Despite building one of the world's biggest tech companies, Steve Jobs strictly limited his children's use of technology

http://www.independent.co.uk/life-st...-a6893216.html




New York University professor Adam Alter, author of "Irresistible: The Rise of Addictive Technology and the Business of Keeping Us Hooked," explains why Steve Jobs never let his kids use an iPad. Following is a transcript of the video. http://www.businessinsider.com/heres...l-media-2017-3

----------


## Raginfridus

"Why'd we do it?"

----------


## heavenlyboy34

Can some younger members tell me about what people are looking at on their phones instead of on their laptop/PCs that keeps them on the phones all the time?  I find the smart phone less useful than PCs for pretty much anything, especially if it involves typing.

----------


## pcosmar

I am merely a witness and observer.

I have no idea. 
(has dumb phone/didn't want)

----------


## DamianTV

I cant read it all right now, i have to go check my phone for any new status updates or messages.  Oh, wait, I dont have any.  Something entertain me now!  I dont have Adult ADD, Im just SQUIRREL!

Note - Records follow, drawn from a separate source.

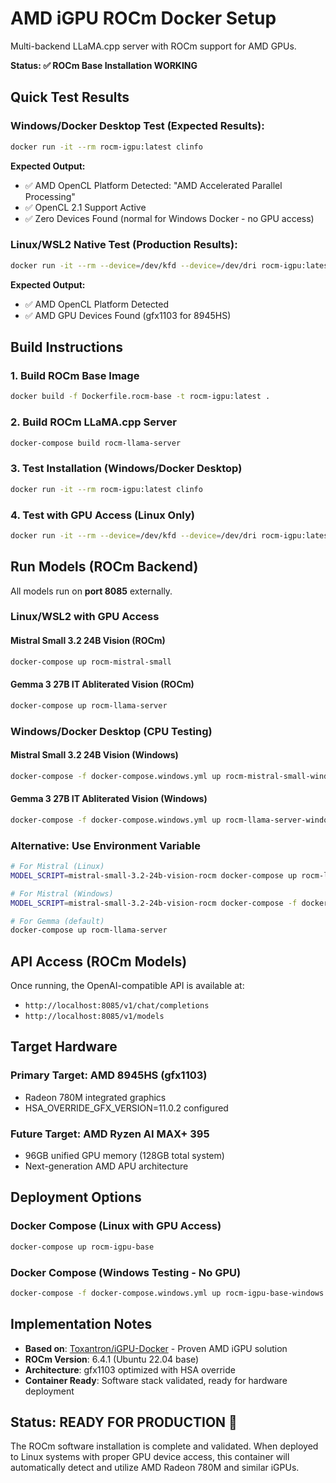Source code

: # AMD iGPU ROCm Docker Setup

Multi-backend LLaMA.cpp server with ROCm support for AMD GPUs.

**Status: ✅ ROCm Base Installation WORKING**

## Quick Test Results

### Windows/Docker Desktop Test (Expected Results):
```bash
docker run -it --rm rocm-igpu:latest clinfo
```

**Expected Output:**
- ✅ AMD OpenCL Platform Detected: "AMD Accelerated Parallel Processing" 
- ✅ OpenCL 2.1 Support Active
- ✅ Zero Devices Found (normal for Windows Docker - no GPU access)

### Linux/WSL2 Native Test (Production Results):
```bash
docker run -it --rm --device=/dev/kfd --device=/dev/dri rocm-igpu:latest clinfo
```

**Expected Output:** 
- ✅ AMD OpenCL Platform Detected
- ✅ AMD GPU Devices Found (gfx1103 for 8945HS)

## Build Instructions

### 1. Build ROCm Base Image
```bash
docker build -f Dockerfile.rocm-base -t rocm-igpu:latest .
```

### 2. Build ROCm LLaMA.cpp Server
```bash
docker-compose build rocm-llama-server
```

### 3. Test Installation (Windows/Docker Desktop)
```bash
docker run -it --rm rocm-igpu:latest clinfo
```

### 4. Test with GPU Access (Linux Only)
```bash
docker run -it --rm --device=/dev/kfd --device=/dev/dri rocm-igpu:latest clinfo
```

## Run Models (ROCm Backend)

All models run on **port 8085** externally.

### Linux/WSL2 with GPU Access

#### Mistral Small 3.2 24B Vision (ROCm)
```bash
docker-compose up rocm-mistral-small
```

#### Gemma 3 27B IT Abliterated Vision (ROCm)  
```bash
docker-compose up rocm-llama-server
```

### Windows/Docker Desktop (CPU Testing)

#### Mistral Small 3.2 24B Vision (Windows)
```bash
docker-compose -f docker-compose.windows.yml up rocm-mistral-small-windows
```

#### Gemma 3 27B IT Abliterated Vision (Windows)
```bash
docker-compose -f docker-compose.windows.yml up rocm-llama-server-windows
```

### Alternative: Use Environment Variable
```bash
# For Mistral (Linux)
MODEL_SCRIPT=mistral-small-3.2-24b-vision-rocm docker-compose up rocm-llama-server

# For Mistral (Windows)
MODEL_SCRIPT=mistral-small-3.2-24b-vision-rocm docker-compose -f docker-compose.windows.yml up rocm-llama-server-windows

# For Gemma (default)
docker-compose up rocm-llama-server
```

## API Access (ROCm Models)

Once running, the OpenAI-compatible API is available at:
- `http://localhost:8085/v1/chat/completions`
- `http://localhost:8085/v1/models`

## Target Hardware

### Primary Target: AMD 8945HS (gfx1103)
- Radeon 780M integrated graphics
- HSA_OVERRIDE_GFX_VERSION=11.0.2 configured

### Future Target: AMD Ryzen AI MAX+ 395
- 96GB unified GPU memory (128GB total system)
- Next-generation AMD APU architecture

## Deployment Options

### Docker Compose (Linux with GPU Access)
```bash
docker-compose up rocm-igpu-base
```

### Docker Compose (Windows Testing - No GPU)
```bash  
docker-compose -f docker-compose.windows.yml up rocm-igpu-base-windows
```

## Implementation Notes

- **Based on**: [Toxantron/iGPU-Docker](https://github.com/Toxantron/iGPU-Docker) - Proven AMD iGPU solution
- **ROCm Version**: 6.4.1 (Ubuntu 22.04 base)
- **Architecture**: gfx1103 optimized with HSA override
- **Container Ready**: Software stack validated, ready for hardware deployment

## Status: READY FOR PRODUCTION 🚀

The ROCm software installation is complete and validated. When deployed to Linux systems with proper GPU device access, this container will automatically detect and utilize AMD Radeon 780M and similar iGPUs.

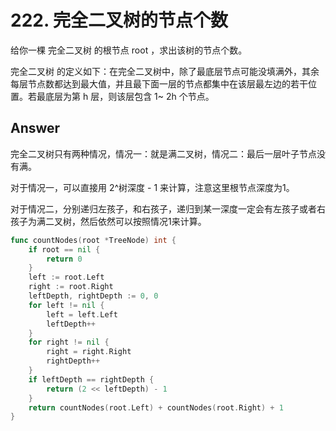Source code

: # 222. 完全二叉树的节点个数

给你一棵 完全二叉树 的根节点 root ，求出该树的节点个数。

完全二叉树 的定义如下：在完全二叉树中，除了最底层节点可能没填满外，其余每层节点数都达到最大值，并且最下面一层的节点都集中在该层最左边的若干位置。若最底层为第 h 层，则该层包含 1~ 2h 个节点。

## Answer

完全二叉树只有两种情况，情况一：就是满二叉树，情况二：最后一层叶子节点没有满。

对于情况一，可以直接用 2^树深度 - 1 来计算，注意这里根节点深度为1。

对于情况二，分别递归左孩子，和右孩子，递归到某一深度一定会有左孩子或者右孩子为满二叉树，然后依然可以按照情况1来计算。

```go
func countNodes(root *TreeNode) int {
	if root == nil {
		return 0
	}
	left := root.Left
	right := root.Right
	leftDepth, rightDepth := 0, 0
	for left != nil {
		left = left.Left
		leftDepth++
	}
	for right != nil {
		right = right.Right
		rightDepth++
	}
	if leftDepth == rightDepth {
		return (2 << leftDepth) - 1
	}
	return countNodes(root.Left) + countNodes(root.Right) + 1
}
```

Have you ever stopped to think, then forget to start again?

----------


## timosman

> Can some younger members tell me about what people are looking at on their phones instead of on their laptop/PCs that keeps them on the phones all the time?  I find the smart phone less useful than PCs for pretty much anything, especially if it involves typing.

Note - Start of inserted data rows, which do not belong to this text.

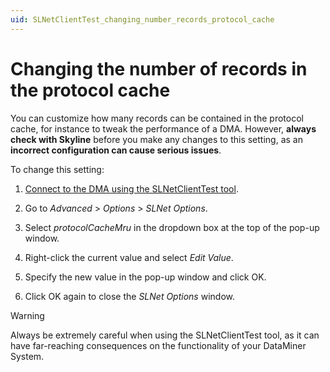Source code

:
 ```yaml
---
uid: SLNetClientTest_changing_number_records_protocol_cache
---
```


# Changing the number of records in the protocol cache

You can customize how many records can be contained in the protocol cache, for instance to tweak the performance of a DMA. However, **always check with Skyline** before you make any changes to this setting, as an **incorrect configuration can cause serious issues**.

To change this setting:

1. [Connect to the DMA using the SLNetClientTest tool](xref:Connecting_to_a_DMA_with_the_SLNetClientTest_tool).

1. Go to *Advanced* > *Options* > *SLNet Options*.

1. Select *protocolCacheMru* in the dropdown box at the top of the pop-up window.

1. Right-click the current value and select *Edit Value*.

1. Specify the new value in the pop-up window and click OK.

1. Click OK again to close the *SLNet Options* window.

> [!WARNING]
> Always be extremely careful when using the SLNetClientTest tool, as it can have far-reaching consequences on the functionality of your DataMiner System.

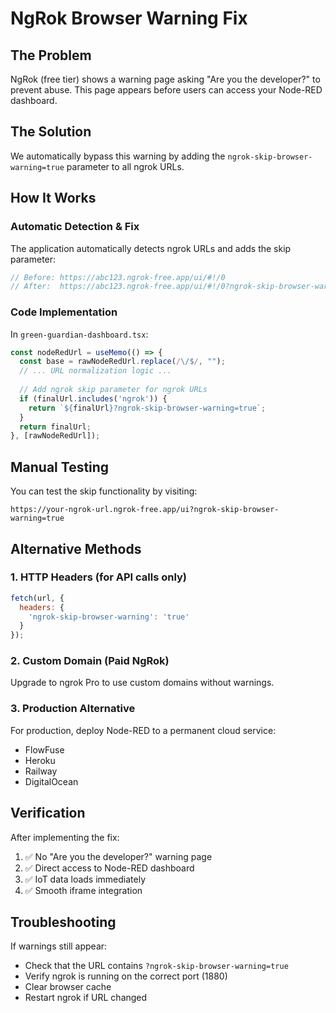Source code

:# NgRok Browser Warning Fix

## The Problem
NgRok (free tier) shows a warning page asking "Are you the developer?" to prevent abuse. This page appears before users can access your Node-RED dashboard.

## The Solution
We automatically bypass this warning by adding the `ngrok-skip-browser-warning=true` parameter to all ngrok URLs.

## How It Works

### Automatic Detection & Fix
The application automatically detects ngrok URLs and adds the skip parameter:

```typescript
// Before: https://abc123.ngrok-free.app/ui/#!/0
// After:  https://abc123.ngrok-free.app/ui/#!/0?ngrok-skip-browser-warning=true
```

### Code Implementation
In `green-guardian-dashboard.tsx`:

```typescript
const nodeRedUrl = useMemo(() => {
  const base = rawNodeRedUrl.replace(/\/$/, "");
  // ... URL normalization logic ...
  
  // Add ngrok skip parameter for ngrok URLs
  if (finalUrl.includes('ngrok')) {
    return `${finalUrl}?ngrok-skip-browser-warning=true`;
  }
  return finalUrl;
}, [rawNodeRedUrl]);
```

## Manual Testing
You can test the skip functionality by visiting:
```
https://your-ngrok-url.ngrok-free.app/ui?ngrok-skip-browser-warning=true
```

## Alternative Methods

### 1. HTTP Headers (for API calls only)
```javascript
fetch(url, {
  headers: {
    'ngrok-skip-browser-warning': 'true'
  }
});
```

### 2. Custom Domain (Paid NgRok)
Upgrade to ngrok Pro to use custom domains without warnings.

### 3. Production Alternative
For production, deploy Node-RED to a permanent cloud service:
- FlowFuse
- Heroku
- Railway
- DigitalOcean

## Verification
After implementing the fix:
1. ✅ No "Are you the developer?" warning page
2. ✅ Direct access to Node-RED dashboard
3. ✅ IoT data loads immediately
4. ✅ Smooth iframe integration

## Troubleshooting
If warnings still appear:
- Check that the URL contains `?ngrok-skip-browser-warning=true`
- Verify ngrok is running on the correct port (1880)
- Clear browser cache
- Restart ngrok if URL changed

How do you think people are getting laid these days?

----------


## pcosmar

> How do you think people are getting laid these days?


no clue,,
and thank you for the salt rub,

----------


## r3volution 3.0

> I find the smart phone less useful than PCs for pretty much anything, especially if it involves typing.

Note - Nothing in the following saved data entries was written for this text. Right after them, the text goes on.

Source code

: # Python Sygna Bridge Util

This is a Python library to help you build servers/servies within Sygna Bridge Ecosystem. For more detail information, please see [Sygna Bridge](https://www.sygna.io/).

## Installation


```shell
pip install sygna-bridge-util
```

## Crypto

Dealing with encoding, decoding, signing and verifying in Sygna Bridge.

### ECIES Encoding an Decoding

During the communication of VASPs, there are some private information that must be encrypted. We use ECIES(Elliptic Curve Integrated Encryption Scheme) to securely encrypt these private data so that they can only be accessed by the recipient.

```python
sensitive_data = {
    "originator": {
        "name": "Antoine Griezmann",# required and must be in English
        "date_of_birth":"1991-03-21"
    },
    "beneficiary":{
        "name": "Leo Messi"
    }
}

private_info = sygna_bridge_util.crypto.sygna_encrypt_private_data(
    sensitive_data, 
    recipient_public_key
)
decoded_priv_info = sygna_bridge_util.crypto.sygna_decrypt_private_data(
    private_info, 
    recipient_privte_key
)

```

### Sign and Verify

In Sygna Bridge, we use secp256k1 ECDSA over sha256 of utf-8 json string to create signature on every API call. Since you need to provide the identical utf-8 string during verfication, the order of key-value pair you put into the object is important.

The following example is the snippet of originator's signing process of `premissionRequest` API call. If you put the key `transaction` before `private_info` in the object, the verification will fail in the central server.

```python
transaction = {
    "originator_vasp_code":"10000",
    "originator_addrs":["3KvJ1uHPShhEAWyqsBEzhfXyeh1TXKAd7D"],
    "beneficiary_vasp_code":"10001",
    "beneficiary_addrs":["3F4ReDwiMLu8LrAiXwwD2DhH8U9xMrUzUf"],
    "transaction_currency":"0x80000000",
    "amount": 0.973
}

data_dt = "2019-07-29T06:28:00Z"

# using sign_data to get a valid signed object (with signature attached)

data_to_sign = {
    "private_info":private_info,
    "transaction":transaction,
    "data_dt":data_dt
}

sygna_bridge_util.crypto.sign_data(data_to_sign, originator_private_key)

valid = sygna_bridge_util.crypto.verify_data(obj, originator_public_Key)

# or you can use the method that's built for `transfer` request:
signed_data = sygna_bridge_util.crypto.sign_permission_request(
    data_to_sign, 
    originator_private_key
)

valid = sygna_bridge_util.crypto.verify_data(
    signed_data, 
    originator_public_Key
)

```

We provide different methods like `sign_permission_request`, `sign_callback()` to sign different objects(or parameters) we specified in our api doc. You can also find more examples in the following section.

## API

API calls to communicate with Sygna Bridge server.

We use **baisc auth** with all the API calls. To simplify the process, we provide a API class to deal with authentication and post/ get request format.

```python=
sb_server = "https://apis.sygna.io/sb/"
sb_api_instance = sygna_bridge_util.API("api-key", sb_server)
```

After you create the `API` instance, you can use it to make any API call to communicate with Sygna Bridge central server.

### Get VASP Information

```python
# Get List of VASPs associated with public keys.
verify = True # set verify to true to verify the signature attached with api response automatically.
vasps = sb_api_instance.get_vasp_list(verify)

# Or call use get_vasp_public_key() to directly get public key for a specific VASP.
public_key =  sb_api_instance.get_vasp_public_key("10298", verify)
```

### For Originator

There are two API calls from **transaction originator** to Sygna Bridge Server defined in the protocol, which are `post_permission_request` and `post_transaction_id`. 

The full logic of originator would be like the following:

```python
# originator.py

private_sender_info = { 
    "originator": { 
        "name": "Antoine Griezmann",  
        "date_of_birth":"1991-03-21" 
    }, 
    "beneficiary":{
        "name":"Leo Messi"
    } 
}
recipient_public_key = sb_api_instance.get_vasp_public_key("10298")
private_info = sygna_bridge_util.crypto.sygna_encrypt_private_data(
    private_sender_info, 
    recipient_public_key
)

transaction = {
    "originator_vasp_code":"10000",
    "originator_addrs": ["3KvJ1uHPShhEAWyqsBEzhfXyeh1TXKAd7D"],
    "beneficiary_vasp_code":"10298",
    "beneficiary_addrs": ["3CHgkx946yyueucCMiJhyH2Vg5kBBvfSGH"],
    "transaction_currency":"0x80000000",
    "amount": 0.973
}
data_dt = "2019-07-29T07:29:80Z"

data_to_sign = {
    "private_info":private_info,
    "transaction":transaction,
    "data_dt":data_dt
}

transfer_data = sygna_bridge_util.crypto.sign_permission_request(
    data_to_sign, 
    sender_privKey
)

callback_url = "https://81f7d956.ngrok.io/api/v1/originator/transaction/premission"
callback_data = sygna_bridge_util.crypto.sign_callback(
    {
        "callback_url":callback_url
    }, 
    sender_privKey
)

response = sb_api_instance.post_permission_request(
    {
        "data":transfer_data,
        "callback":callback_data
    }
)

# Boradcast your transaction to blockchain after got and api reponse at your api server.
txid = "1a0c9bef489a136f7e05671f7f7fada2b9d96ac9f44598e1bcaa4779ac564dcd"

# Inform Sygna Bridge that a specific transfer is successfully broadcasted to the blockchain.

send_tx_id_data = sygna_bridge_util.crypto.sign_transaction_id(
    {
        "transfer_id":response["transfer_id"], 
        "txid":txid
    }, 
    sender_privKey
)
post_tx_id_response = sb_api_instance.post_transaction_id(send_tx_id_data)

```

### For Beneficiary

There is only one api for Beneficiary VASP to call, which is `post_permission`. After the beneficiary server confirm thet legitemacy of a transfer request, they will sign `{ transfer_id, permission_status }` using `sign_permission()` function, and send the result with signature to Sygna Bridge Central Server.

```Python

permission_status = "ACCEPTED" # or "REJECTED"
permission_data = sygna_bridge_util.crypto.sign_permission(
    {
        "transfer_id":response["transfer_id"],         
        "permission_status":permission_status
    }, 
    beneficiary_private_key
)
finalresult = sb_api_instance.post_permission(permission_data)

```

Any device without a keyboard that makes noise when you type is a toy.

----------


## Raginfridus

My rig:



Its pretty much a beast.

----------


## Anti Federalist

*Warren Buffett prefers flip phones — and he’s not alone*

https://www.marketwatch.com/story/mo...one-2017-09-12

Not everybody wants a smartphone though, for the sake of simplicity — and, perhaps, sanity. Smartphones distract some people from getting their jobs and chores done, as well as from special moments with family and friends, thanks in part to all of the notifications popping up every few minutes and the easy accessibility to emails.

----------


## Raginfridus

Then again when your whole family uses them, you might as well, because after 30 min of hey how are ya's and the occasional tangent, everybody's on their phones or doing something else. Unless you constantly search the web, you pay as much for a smartphone as a dumbphone.

----------


## oyarde

I do not have a smart phone .

----------


## Danke

> I do not have a smart phone .

----------


## oyarde

> My rig:
> 
> 
> 
> Its pretty much a beast.


I like that it has a logic button .

----------


## timosman

> I like that it has a logic button .


It doesn't mean what you think it means.

----------


## Raginfridus

> I like that it has a logic button .


Logic definitely gives me an edge, back in college I was a 6.0 student, but after graduating it became my gaming computer and has never let me down. I'm really looking forward to Kingdom Come: Deliverance, clocking 60fps _easy.
_

----------


## Firestarter

I was born in 1974, and my conclusion was (and is) that people become ever more stupid from watching TV.
Some researchers have found out, what I already knew when I was 5 year old...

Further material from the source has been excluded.